From the Hefei National Laboratory for Physical Sciences at Microscale and School of Life Sciences, University of Science and Technology of China, Hefei, Anhui 230026, China,; the Key Laboratory of Structural Biology, Chinese Academy of Sciences, Hefei, Anhui 230026, China.
the International Joint Cancer Institute, The Second Military Medical University, Shanghai 200433, China, and; the State Key Laboratory of Antibody Medicine and Targeting Therapy, Shanghai 201203, China.
J Biol Chem. 2013 Aug 30;288(35):25165-25172. doi: 10.1074/jbc.M113.480830. Epub 2013 Jul 12.

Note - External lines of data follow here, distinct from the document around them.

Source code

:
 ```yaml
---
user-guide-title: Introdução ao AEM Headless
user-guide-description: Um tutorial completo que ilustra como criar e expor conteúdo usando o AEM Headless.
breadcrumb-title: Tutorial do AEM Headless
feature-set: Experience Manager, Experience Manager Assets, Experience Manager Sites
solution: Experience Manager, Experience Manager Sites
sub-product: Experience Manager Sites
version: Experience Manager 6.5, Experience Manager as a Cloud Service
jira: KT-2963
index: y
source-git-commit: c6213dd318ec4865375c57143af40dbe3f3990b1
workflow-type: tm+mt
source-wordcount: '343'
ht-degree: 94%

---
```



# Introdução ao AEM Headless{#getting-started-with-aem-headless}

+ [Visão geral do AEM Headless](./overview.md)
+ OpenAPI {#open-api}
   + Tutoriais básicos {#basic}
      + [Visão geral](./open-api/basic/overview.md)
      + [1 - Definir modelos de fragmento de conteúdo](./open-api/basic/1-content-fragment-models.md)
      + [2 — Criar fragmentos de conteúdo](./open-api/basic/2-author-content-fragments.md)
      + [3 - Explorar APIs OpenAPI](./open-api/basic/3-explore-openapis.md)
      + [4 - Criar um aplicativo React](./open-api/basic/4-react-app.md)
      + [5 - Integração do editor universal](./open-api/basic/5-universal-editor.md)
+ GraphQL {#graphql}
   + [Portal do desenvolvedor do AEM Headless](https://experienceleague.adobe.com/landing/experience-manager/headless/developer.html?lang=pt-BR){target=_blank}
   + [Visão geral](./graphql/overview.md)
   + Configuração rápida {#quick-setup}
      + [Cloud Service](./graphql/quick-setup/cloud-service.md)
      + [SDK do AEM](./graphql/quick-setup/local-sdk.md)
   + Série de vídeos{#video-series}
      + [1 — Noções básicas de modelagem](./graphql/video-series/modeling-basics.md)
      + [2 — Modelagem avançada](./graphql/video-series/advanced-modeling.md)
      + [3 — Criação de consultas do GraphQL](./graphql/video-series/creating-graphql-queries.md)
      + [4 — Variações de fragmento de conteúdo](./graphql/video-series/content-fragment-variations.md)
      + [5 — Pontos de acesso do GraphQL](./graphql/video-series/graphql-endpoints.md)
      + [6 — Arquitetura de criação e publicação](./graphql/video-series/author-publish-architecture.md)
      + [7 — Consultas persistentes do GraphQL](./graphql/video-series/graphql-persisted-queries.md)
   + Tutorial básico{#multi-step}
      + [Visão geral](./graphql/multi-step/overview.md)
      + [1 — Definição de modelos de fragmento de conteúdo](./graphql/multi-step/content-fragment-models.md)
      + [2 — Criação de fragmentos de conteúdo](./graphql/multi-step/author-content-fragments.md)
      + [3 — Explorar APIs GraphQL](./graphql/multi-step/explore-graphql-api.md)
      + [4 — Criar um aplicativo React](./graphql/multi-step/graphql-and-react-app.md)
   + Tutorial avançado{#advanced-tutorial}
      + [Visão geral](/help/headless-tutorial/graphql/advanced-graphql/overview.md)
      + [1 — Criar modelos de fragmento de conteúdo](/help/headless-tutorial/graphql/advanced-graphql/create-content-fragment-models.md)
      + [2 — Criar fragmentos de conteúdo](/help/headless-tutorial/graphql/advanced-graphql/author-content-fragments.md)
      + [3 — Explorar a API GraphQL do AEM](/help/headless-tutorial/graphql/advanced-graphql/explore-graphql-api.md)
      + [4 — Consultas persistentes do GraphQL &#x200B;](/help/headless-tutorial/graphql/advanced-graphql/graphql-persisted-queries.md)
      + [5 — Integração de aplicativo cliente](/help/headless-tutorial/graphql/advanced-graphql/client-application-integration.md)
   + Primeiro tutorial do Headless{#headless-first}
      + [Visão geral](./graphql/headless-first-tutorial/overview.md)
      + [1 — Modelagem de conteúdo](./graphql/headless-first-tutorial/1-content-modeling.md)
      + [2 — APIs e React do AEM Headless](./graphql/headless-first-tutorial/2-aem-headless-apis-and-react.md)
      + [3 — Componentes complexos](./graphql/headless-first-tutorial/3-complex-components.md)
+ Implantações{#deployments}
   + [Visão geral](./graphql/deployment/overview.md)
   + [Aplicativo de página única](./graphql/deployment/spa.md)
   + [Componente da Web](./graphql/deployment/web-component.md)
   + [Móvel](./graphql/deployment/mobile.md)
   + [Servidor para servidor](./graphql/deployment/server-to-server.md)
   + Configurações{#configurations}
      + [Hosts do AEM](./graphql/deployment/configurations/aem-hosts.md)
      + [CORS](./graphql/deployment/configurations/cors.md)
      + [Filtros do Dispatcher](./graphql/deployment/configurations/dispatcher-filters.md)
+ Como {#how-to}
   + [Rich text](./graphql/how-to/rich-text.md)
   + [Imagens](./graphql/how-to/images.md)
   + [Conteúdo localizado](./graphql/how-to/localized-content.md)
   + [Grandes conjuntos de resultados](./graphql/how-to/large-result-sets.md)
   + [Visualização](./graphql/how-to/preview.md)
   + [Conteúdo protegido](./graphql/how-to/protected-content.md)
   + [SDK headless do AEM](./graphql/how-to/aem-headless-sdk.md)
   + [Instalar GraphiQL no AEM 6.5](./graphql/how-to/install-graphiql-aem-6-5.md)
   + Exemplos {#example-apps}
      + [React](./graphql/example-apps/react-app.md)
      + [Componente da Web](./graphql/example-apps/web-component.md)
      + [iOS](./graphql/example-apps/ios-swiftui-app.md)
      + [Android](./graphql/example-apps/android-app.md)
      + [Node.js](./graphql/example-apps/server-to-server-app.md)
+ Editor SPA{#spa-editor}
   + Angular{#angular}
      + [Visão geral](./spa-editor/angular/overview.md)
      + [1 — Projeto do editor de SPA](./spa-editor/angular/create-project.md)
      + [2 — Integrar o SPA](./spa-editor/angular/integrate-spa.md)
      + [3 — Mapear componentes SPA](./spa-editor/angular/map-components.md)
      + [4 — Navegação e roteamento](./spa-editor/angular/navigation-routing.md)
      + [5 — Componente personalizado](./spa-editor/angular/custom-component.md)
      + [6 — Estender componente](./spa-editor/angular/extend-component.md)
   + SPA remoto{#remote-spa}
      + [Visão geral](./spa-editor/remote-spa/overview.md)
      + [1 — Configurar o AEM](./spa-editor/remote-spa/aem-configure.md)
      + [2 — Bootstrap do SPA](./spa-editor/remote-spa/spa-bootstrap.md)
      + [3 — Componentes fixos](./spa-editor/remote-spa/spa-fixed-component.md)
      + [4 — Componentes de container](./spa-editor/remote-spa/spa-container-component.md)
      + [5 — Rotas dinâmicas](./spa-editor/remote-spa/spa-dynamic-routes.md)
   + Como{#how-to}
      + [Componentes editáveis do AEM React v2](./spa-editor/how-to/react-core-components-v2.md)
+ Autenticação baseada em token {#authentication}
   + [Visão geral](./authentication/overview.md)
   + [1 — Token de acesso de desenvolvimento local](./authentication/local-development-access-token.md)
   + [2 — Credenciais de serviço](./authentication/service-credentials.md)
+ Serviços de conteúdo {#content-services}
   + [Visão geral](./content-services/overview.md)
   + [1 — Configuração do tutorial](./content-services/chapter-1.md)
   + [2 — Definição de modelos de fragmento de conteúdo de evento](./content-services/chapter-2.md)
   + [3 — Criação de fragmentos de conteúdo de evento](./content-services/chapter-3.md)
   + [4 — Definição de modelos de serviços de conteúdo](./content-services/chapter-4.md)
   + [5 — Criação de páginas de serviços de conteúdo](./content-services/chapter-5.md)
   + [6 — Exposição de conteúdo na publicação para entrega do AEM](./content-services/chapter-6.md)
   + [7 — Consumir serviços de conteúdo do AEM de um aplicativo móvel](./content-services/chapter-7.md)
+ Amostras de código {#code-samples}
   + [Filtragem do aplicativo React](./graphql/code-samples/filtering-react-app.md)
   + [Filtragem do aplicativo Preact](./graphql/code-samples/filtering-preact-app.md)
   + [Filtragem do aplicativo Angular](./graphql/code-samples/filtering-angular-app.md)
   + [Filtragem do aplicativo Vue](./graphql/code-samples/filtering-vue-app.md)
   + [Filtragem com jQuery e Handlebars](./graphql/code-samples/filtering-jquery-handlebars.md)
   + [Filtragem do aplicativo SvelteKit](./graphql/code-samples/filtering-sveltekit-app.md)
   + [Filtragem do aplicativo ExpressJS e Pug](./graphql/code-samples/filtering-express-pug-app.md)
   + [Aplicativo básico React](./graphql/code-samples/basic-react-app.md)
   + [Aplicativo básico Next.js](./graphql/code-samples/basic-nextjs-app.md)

Ricin belongs to the type II ribosome-inactivating proteins that depurinate the universally conserved α-sarcin loop of rRNA. The RNA N-glycosidase activity of ricin also largely depends on the ribosomal proteins that play an important role during the process of rRNA depurination. Therefore, the study of the interaction between ricin and the ribosomal elements will be better to understand the catalysis mechanism of ricin. The antibody 6C2 is a mouse monoclonal antibody exhibiting unusually potent neutralizing ability against ricin, but the neutralization mechanism remains unknown. Here, we report the 2.8 Å crystal structure of 6C2 Fab in complex with the A-chain of ricin (RTA), which reveals an extensive antigen-antibody interface that contains both hydrogen bonds and van der Waals contacts. The complementarity-determining region loops H1, H2, H3, and L3 form a pocket to accommodate the epitope on the RTA (residues Asp(96)-Thr(116)). ELISA results show that Gln(98), Glu(99), Glu(102), and Thr(105) (RTA) are the key residues that play an important role in recognizing 6C2. With the perturbation of the 6C2 Fab-RTA interface, 6C2 loses its neutralization ability, measured based on the inhibition of protein synthesis in a cell-free system. Finally, we propose that the neutralization mechanism of 6C2 against ricin is that the binding of 6C2 hinders the interaction between RTA and the ribosome and the surface plasmon resonance and pulldown results confirm our hypothesis. In short, our data explain the neutralization mechanism of mAb 6C2 against ricin and provide a structural basis for the development of improved antibody drugs with better specificity and higher affinity.
蓖麻毒素属于 II 型核糖体失活蛋白,可使 rRNA 普遍保守的 α-兴孢菌素环脱嘌呤。蓖麻毒素的 RNA N-糖苷酶活性也在很大程度上依赖于核糖体蛋白,这些蛋白在 rRNA 脱嘌呤过程中发挥重要作用。因此,研究蓖麻毒素与核糖体元件的相互作用将有助于更好地理解蓖麻毒素的催化机制。抗体 6C2 是一种具有异常强大中和能力的鼠单克隆抗体,可中和蓖麻毒素,但中和机制仍不清楚。在这里,我们报告了 6C2 Fab 与蓖麻毒素 A 链(RTA)复合物的 2.8Å 晶体结构,该结构揭示了一个广泛的抗原-抗体界面,包含氢键和范德华接触。互补决定区环 H1、H2、H3 和 L3 形成一个口袋,以容纳 RTA 上的表位(残基 Asp(96)-Thr(116))。ELISA 结果表明,RTA 上的 Gln(98)、Glu(99)、Glu(102)和 Thr(105)是识别 6C2 的关键残基。通过干扰 6C2 Fab-RTA 界面,6C2 失去了中和能力,这可以通过在无细胞系统中抑制蛋白质合成来衡量。最后,我们提出 6C2 中和蓖麻毒素的机制是,6C2 的结合阻碍了 RTA 与核糖体的相互作用,表面等离子体共振和下拉结果证实了我们的假设。总之,我们的数据解释了 mAb 6C2 中和蓖麻毒素的机制,并为开发具有更好特异性和更高亲和力的改良抗体药物提供了结构基础。